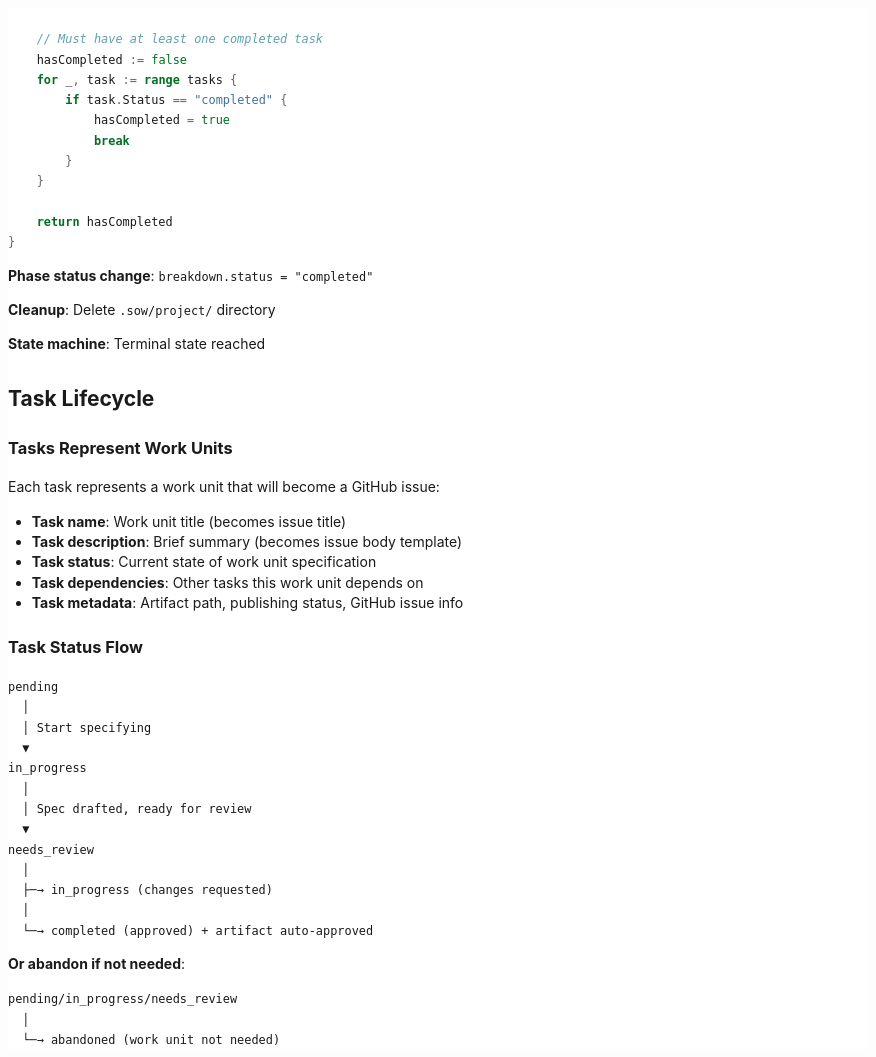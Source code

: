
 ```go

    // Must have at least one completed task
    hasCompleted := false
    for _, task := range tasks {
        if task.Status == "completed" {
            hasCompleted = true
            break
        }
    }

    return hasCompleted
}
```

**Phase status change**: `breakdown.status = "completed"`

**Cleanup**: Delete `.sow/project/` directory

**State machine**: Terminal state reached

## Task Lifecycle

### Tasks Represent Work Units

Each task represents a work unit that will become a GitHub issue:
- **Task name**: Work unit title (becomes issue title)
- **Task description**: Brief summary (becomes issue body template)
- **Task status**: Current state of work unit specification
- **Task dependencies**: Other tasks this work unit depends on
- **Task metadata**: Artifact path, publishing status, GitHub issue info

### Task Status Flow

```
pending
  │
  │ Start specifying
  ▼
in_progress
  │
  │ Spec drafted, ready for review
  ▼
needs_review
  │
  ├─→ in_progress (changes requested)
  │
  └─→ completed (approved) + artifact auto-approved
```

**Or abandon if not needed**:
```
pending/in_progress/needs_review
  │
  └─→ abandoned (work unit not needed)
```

○ ○ ○

*What this task involves*. Which of the lines in the material above contain "issue"? Copy each one out.

*Task answer*.
Each task represents a work unit that will become a GitHub issue:
- **Task name**: Work unit title (becomes issue title)
- **Task description**: Brief summary (becomes issue body template)
- **Task metadata**: Artifact path, publishing status, GitHub issue info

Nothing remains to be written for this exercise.